(Saved data entries)
*** Begin section ***

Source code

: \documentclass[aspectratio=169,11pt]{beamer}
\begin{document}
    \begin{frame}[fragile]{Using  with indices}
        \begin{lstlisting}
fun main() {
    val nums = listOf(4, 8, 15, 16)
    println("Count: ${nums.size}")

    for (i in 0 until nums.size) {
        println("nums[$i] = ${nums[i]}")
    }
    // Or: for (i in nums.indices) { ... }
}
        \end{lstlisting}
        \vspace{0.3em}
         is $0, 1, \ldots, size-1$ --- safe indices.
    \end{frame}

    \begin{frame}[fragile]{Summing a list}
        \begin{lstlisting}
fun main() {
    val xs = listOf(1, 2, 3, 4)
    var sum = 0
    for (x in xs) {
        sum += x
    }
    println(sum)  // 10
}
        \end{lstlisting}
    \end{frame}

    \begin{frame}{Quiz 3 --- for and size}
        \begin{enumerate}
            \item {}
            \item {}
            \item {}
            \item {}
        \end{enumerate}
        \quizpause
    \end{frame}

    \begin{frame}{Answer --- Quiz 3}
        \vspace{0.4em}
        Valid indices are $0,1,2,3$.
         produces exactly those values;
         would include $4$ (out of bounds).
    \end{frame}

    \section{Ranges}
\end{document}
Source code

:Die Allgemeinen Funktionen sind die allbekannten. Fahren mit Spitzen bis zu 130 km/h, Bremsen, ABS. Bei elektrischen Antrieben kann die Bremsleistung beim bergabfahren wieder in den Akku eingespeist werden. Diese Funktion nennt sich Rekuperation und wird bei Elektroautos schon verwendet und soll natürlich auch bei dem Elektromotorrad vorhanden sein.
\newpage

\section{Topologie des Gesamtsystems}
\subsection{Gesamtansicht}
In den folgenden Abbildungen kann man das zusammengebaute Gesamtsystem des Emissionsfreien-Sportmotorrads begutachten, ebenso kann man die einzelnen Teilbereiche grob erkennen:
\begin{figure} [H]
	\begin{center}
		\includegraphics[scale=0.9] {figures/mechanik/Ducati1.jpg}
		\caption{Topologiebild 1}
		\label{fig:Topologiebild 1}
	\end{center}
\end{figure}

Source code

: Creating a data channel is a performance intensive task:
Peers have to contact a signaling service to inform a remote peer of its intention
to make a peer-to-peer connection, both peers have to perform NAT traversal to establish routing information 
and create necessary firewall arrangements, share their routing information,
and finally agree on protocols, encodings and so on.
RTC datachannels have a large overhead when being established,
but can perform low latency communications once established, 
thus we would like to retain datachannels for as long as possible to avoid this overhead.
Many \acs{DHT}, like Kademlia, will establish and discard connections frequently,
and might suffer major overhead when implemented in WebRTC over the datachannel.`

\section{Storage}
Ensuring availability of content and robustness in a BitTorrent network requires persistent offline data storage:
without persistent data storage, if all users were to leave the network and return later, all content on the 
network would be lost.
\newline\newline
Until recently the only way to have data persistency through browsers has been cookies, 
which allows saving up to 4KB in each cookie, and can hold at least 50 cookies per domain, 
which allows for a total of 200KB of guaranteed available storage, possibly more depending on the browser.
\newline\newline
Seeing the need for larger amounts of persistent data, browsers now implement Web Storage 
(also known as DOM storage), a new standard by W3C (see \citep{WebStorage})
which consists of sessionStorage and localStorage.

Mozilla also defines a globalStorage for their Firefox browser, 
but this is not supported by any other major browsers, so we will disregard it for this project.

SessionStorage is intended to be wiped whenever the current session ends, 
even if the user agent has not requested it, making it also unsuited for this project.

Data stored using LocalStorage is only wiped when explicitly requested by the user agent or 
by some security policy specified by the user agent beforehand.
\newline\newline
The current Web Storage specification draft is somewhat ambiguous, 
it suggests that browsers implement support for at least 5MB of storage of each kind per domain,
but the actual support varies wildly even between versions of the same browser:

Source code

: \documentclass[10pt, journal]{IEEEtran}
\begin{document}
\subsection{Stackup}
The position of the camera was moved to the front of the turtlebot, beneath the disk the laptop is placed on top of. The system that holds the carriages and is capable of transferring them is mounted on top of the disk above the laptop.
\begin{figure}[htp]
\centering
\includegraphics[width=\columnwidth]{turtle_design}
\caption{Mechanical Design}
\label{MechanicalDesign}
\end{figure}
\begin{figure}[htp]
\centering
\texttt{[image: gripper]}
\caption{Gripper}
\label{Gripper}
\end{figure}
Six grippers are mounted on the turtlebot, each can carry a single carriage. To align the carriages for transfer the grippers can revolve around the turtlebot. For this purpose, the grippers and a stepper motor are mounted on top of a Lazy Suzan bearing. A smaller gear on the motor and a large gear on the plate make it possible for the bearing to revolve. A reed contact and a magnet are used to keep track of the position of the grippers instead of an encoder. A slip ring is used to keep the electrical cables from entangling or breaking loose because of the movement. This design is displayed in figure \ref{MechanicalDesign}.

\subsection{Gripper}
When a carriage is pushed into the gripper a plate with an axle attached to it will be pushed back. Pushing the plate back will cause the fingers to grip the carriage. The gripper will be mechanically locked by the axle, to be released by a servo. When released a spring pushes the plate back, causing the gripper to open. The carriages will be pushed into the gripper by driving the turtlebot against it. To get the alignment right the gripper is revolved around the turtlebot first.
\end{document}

*** End section ***

> WHAT IS REQUIRED
Determine which lines above include the word "datachannels", and report those lines in full.

> WRITTEN SOLUTION
RTC datachannels have a large overhead when being established,
thus we would like to retain datachannels for as long as possible to avoid this overhead.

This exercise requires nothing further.